Hitchcock's Biggest Disappointment
Given the genre and subject matter, Spellbound should've been so much more.
The script is a mess. Setting aside the psychobabble, there are conversations throughout the film that are excessively talky. Far too much exposition is rendered verbally instead of visually. It's very unlike Hitchcock who normally communicates more non-verbally than he does through dialogue.
Gregory Peck's character. We never feel like Ingrid Bergman's character is in danger of being killed by him. Perhaps, during the skiing scene there's a hint that she might plummet off the edge of the cliff (and even then it wouldn't really be Peck's fault -- it would be more likely to win her character a Darwin Award). He's a pitiful character, and Peck doesn't have much to do except the occasional smirk and the frequent stare-into-space-while-looking-disturbed.
I don't know if the role was miscast, but Peck isn't menacing at all. We never are allowed to believe he's a killer, which drains the suspense from his scenes with Bergman. In fact, it's a little hard to believe that Bergman is suddenly so devoted to this guy, but that's the least of the film's problems.
Everyone always remembers the gun turning toward the audience and firing, but the scene leading up to it is one of the least convincing in all of Hitchcock. Bergman talks her way out of the room with a gun pointed at her? Anticlimactic.

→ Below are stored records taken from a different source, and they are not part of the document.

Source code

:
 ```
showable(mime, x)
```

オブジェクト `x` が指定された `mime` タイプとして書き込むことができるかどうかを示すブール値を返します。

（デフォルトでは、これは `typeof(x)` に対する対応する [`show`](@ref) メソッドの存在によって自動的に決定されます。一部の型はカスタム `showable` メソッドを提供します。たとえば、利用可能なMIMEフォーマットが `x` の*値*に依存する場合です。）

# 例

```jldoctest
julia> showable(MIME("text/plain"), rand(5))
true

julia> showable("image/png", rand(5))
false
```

Even the editing throughout the film only occasionally registers as Hitchcockian.
Don't get me started on the Dali dream sequence -- what should be a high point of the film, it takes up maybe 60 seconds of screen time.

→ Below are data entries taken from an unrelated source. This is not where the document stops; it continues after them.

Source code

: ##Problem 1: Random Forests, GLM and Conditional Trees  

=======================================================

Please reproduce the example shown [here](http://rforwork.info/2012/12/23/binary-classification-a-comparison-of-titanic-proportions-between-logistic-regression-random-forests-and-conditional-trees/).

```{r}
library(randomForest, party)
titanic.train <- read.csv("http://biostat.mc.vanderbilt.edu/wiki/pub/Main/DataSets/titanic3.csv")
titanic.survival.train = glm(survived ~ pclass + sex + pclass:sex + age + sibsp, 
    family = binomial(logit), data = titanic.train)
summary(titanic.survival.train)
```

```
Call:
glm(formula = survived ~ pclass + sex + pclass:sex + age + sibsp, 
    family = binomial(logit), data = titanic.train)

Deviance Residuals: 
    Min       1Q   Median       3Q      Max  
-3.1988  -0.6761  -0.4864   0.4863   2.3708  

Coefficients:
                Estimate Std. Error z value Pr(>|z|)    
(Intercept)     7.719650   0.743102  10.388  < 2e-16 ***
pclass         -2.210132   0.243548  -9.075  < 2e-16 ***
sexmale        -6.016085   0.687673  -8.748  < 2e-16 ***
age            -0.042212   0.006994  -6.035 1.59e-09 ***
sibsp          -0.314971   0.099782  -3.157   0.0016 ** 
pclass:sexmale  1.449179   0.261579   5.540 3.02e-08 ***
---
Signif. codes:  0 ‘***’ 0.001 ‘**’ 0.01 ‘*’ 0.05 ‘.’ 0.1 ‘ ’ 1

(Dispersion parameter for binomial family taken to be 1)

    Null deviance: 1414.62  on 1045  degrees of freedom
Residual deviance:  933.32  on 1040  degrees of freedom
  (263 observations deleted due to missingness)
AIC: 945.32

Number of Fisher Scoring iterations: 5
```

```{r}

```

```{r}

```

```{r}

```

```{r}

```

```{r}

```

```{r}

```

And that's not even touching the storyline and the dream interpretation device.
The score is atmospheric. So there's that.
I realize it's only a blip in his filmography, and maybe I find Spellbound disappointing because I think so highly of his body of work. His previous feature length film, Lifeboat, is an underrated success, and his next feature, Notorious, is clearly one of his best films.
But given its pedigree, it's hard for me to believe how flat Spellbound is.